La muerte es esa estría del viento que baila entre el velo de la cortina. Y ahí en medio de aquel vaivén estoy yo de pie, con el pecho frío y erguido, con la corona del miedo encrustada en mi carne, como si se tratara de un órgano más, de un pelo que crece y crece. A la muerte, aún de frente, le he podido decir que no, que no quiero, que tengo planes, que esta tarde voy a hacer el amor o que quedé con mi madre para un café. A la muerte le he cantado con el coro de mis instintos, la he olido a distancia y cuando está sobre mí he podido saborearla y aún así ambas acordamos que no, que después o que se llevará a otro por ahora. A Enrique, a Julio y a Eduardo, a Marcela y esta vez a Luis.

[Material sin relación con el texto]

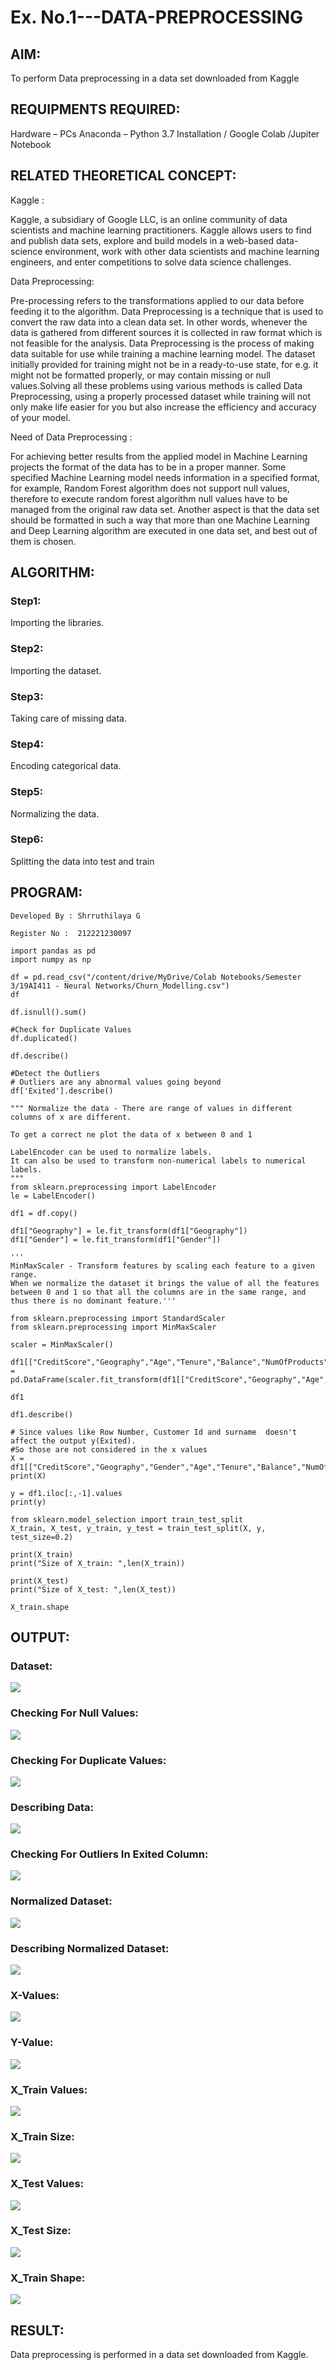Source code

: # Ex. No.1---DATA-PREPROCESSING
## AIM:

To perform Data preprocessing in a data set downloaded from Kaggle

## REQUIPMENTS REQUIRED:
Hardware – PCs
Anaconda – Python 3.7 Installation / Google Colab /Jupiter Notebook

## RELATED THEORETICAL CONCEPT:

Kaggle :

Kaggle, a subsidiary of Google LLC, is an online community of data scientists and machine learning practitioners. Kaggle allows users to find and publish data sets, explore and build models in a web-based data-science environment, work with other data scientists and machine learning engineers, and enter competitions to solve data science challenges.

Data Preprocessing:

Pre-processing refers to the transformations applied to our data before feeding it to the algorithm. Data Preprocessing is a technique that is used to convert the raw data into a clean data set. In other words, whenever the data is gathered from different sources it is collected in raw format which is not feasible for the analysis.
Data Preprocessing is the process of making data suitable for use while training a machine learning model. The dataset initially provided for training might not be in a ready-to-use state, for e.g. it might not be formatted properly, or may contain missing or null values.Solving all these problems using various methods is called Data Preprocessing, using a properly processed dataset while training will not only make life easier for you but also increase the efficiency and accuracy of your model.

Need of Data Preprocessing :

For achieving better results from the applied model in Machine Learning projects the format of the data has to be in a proper manner. Some specified Machine Learning model needs information in a specified format, for example, Random Forest algorithm does not support null values, therefore to execute random forest algorithm null values have to be managed from the original raw data set.
Another aspect is that the data set should be formatted in such a way that more than one Machine Learning and Deep Learning algorithm are executed in one data set, and best out of them is chosen.


## ALGORITHM:

### Step1: 
Importing the libraries.

### Step2: 
Importing the dataset.

### Step3: 
Taking care of missing data.

### Step4: 
Encoding categorical data.
### Step5: 
Normalizing the data.
### Step6: 
Splitting the data into test and train

## PROGRAM:
    Developed By : Shrruthilaya G

    Register No :  212221230097
    
    import pandas as pd
    import numpy as np

    df = pd.read_csv("/content/drive/MyDrive/Colab Notebooks/Semester 3/19AI411 - Neural Networks/Churn_Modelling.csv")
    df

    df.isnull().sum()

    #Check for Duplicate Values
    df.duplicated()

    df.describe()

    #Detect the Outliers
    # Outliers are any abnormal values going beyond
    df['Exited'].describe()

    """ Normalize the data - There are range of values in different columns of x are different. 

    To get a correct ne plot the data of x between 0 and 1 

    LabelEncoder can be used to normalize labels.
    It can also be used to transform non-numerical labels to numerical labels.
    """
    from sklearn.preprocessing import LabelEncoder
    le = LabelEncoder()

    df1 = df.copy()

    df1["Geography"] = le.fit_transform(df1["Geography"])
    df1["Gender"] = le.fit_transform(df1["Gender"])

    '''
    MinMaxScaler - Transform features by scaling each feature to a given range. 
    When we normalize the dataset it brings the value of all the features between 0 and 1 so that all the columns are in the same range, and thus there is no dominant feature.'''

    from sklearn.preprocessing import StandardScaler
    from sklearn.preprocessing import MinMaxScaler

    scaler = MinMaxScaler()

    df1[["CreditScore","Geography","Age","Tenure","Balance","NumOfProducts","EstimatedSalary"]] = pd.DataFrame(scaler.fit_transform(df1[["CreditScore","Geography","Age","Tenure","Balance","NumOfProducts","EstimatedSalary"]]))

    df1

    df1.describe()

    # Since values like Row Number, Customer Id and surname  doesn't affect the output y(Exited).
    #So those are not considered in the x values
    X = df1[["CreditScore","Geography","Gender","Age","Tenure","Balance","NumOfProducts","HasCrCard","IsActiveMember","EstimatedSalary"]].values
    print(X)

    y = df1.iloc[:,-1].values
    print(y)

    from sklearn.model_selection import train_test_split
    X_train, X_test, y_train, y_test = train_test_split(X, y, test_size=0.2)

    print(X_train)
    print("Size of X_train: ",len(X_train))

    print(X_test)
    print("Size of X_test: ",len(X_test))

    X_train.shape
    
## OUTPUT:
### Dataset:
![](data.png)

### Checking For Null Values:

![](null.png)

### Checking For Duplicate Values:
![](duplicate.png)

### Describing Data:
![](describe.png)

### Checking For Outliers In Exited Column:
![](outliers.png)

### Normalized Dataset:
![](normaldata.png)

### Describing Normalized Dataset:
![](describedata.png)

### X-Values:
![](xvalues.png)

### Y-Value:
![](yvalues.png)

### X_Train Values:
![](xtrainvalues.png)

### X_Train Size:
![](xtrainsize.png)

### X_Test Values:
![](xtestvalue.png)

### X_Test Size:
![](x`.png)

### X_Train Shape:
![](xtrainshape.png)

## RESULT:
Data preprocessing is performed in a data set downloaded from Kaggle.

A Luis porque era muy solitario, porque su madre ya había partido, su padre se quiso ir y su hermano nadie nunca lo había extrañado. A Luis porque ya no comía, tampoco dormía, solo andaba por el barrio con la cara llena de mugre, con la presencia que imprime el visaje cuando se hacen las cosas mal y a escondidas. A Luis porque yo ya habría de olvidarlo, porque éramos sólo unos niños, gritando de ventana a ventana, porque los sábados nos pillábamos desde las dos hasta las seis y porque en el lavadero las medias de colegio seguirían sucias mientras destrozábamos carros y comíamos panela.

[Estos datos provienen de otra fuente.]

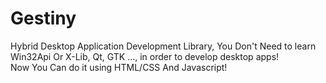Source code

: <h1>Gestiny</h1>
<p>Hybrid Desktop Application Development Library, You Don't Need to learn Win32Api Or X-Lib, Qt, GTK ..., in order to develop desktop apps!<br>Now You Can do it using HTML/CSS And Javascript!</p>


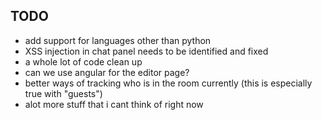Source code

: TODO
----

* add support for languages other than python
* XSS injection in chat panel needs to be identified and fixed
* a whole lot of code clean up
* can we use angular for the editor page?
* better ways of tracking who is in the room currently (this is especially true with "guests")
* alot more stuff that i cant think of right now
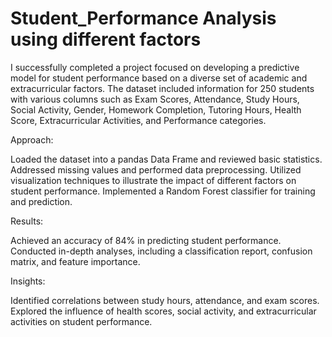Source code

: # Student_Performance Analysis using different factors
I successfully completed a project focused on developing a predictive model for student performance based on a diverse set of academic and extracurricular factors. The dataset included information for 250 students with various columns such as Exam Scores, Attendance, Study Hours, Social Activity, Gender, Homework Completion, Tutoring Hours, Health Score, Extracurricular Activities, and Performance categories.

Approach:

Loaded the dataset into a pandas Data Frame and reviewed basic statistics.
Addressed missing values and performed data preprocessing.
Utilized visualization techniques to illustrate the impact of different factors on student performance.
Implemented a Random Forest classifier for training and prediction.

Results:

Achieved an accuracy of 84% in predicting student performance.
Conducted in-depth analyses, including a classification report, confusion matrix, and feature importance.

Insights:

Identified correlations between study hours, attendance, and exam scores.
Explored the influence of health scores, social activity, and extracurricular activities on student performance.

A la muerte se le ha ocurrido que si esta vez no era yo, tendría que ser Luis, y empezó días antes a tentarme; se metió en mi pecho solo para avisarme que algo andaría mal, martilló con su maullido demoníaco en mi cabeza, me cortó la respiración justo cuando salí a correr por el parque y casi me echa el techo de la casa en la cabeza, solo que yo como siempre la supe leer, le descubrí sus trampas y la sentí cerca, porque cuando supe que a Luis lo habían matado dos cuadras más arriba de mi casa, apenas pude llorar un par de minutos, pensé en su sonrisa mueca de niño, en el olor a humedad de su pelo, en sus manitas sucias y quemadas por una estufa, en los gritos que pegaba y con los que uno no podía entender si estaba jugando o si le estaban pegando, pensé en la noche de velas, en la Navidad y en esos regalos con natilla que mi abuela me hacía llevarle a Luis hasta la puerta de la casa y en seguida su rostro de locura y felicidad.

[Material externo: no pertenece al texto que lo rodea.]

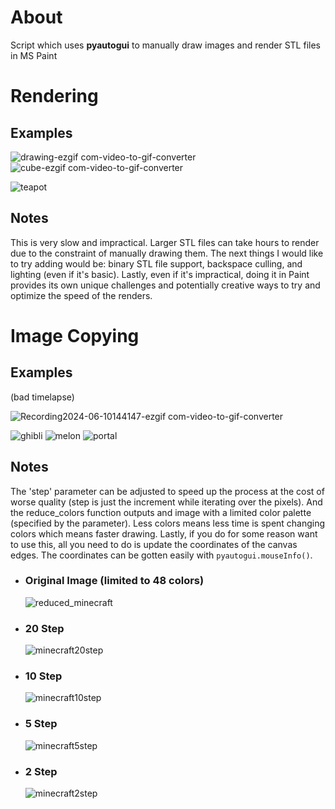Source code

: # About
Script which uses **pyautogui** to manually draw images and render STL files in MS Paint 

# Rendering
## Examples
![drawing-ezgif com-video-to-gif-converter](https://github.com/aiden10/paint/assets/51337166/6873e039-b3c6-4069-b236-930924e31ee9)
![cube-ezgif com-video-to-gif-converter](https://github.com/aiden10/paint/assets/51337166/050a446a-bb5e-4740-8153-11a3a51b3f37)

![teapot](https://github.com/aiden10/paint/assets/51337166/ddd75011-921c-46bb-a5c3-d549d33eb119)

## Notes
This is very slow and impractical. Larger STL files can take hours to render due to the constraint of manually drawing them. The next things I would like to try adding would be: binary STL file support, backspace culling, and lighting (even if it's basic). Lastly, even if it's impractical, doing it in Paint provides its own unique challenges and potentially creative ways to try and optimize the speed of the renders. 


# Image Copying
## Examples
(bad timelapse)

![Recording2024-06-10144147-ezgif com-video-to-gif-converter](https://github.com/aiden10/paint/assets/51337166/f21babc4-1554-46cd-81f7-78ee2d9655c5)

![ghibli](https://github.com/aiden10/paint/assets/51337166/f89e5163-2a27-401c-bfc9-4b041e073e53)
![melon](https://github.com/aiden10/paint/assets/51337166/e463b8fa-f2de-4285-85e4-72fc2b05ef41)
![portal](https://github.com/aiden10/paint/assets/51337166/b273e532-4f42-4796-9548-cc120cd07567)

## Notes
The 'step' parameter can be adjusted to speed up the process at the cost of worse quality (step is just the increment while iterating over the pixels). And the reduce_colors function outputs and image with a limited color palette (specified by the parameter). Less colors means less time is spent changing colors which means faster drawing. Lastly, if you do for some reason want to use this, all you need to do is update the coordinates of the canvas edges. The coordinates can be gotten easily with `pyautogui.mouseInfo()`.
- ### Original Image (limited to 48 colors)
  ![reduced_minecraft](https://github.com/aiden10/paint/assets/51337166/945fd6b6-adef-48b1-aa71-615b7b0a21ba)
- ### 20 Step
  ![minecraft20step](https://github.com/aiden10/paint/assets/51337166/8bf0469c-bf1a-4944-9c62-ddb358abb348)
- ### 10 Step
  ![minecraft10step](https://github.com/aiden10/paint/assets/51337166/2732048f-eb1c-429f-aed1-7b32b40f2c20)
- ### 5 Step
  ![minecraft5step](https://github.com/aiden10/paint/assets/51337166/d536bc54-b8a9-48b2-8856-c72f3388f44f)
- ### 2 Step
  ![minecraft2step](https://github.com/aiden10/paint/assets/51337166/a9615565-6eda-4cc6-957c-bf8b8188b2ba)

A la muerte se le ha ocurrido que es más fácil acabar conmigo si empieza por dejarme sola, invadiéndome de recuerdos, alimentando ilusiones cada año y cada que puede me asusta dejando caer el mueble de los platos, cediendo el piso de mi habitación, declinando el techo de la sala sobre mí y mojando los cables de la ducha: Aquí me tienes.
Estúpida muerte que me toca los talones, que baila entre el velo de la cortina y me maúlla por las noches.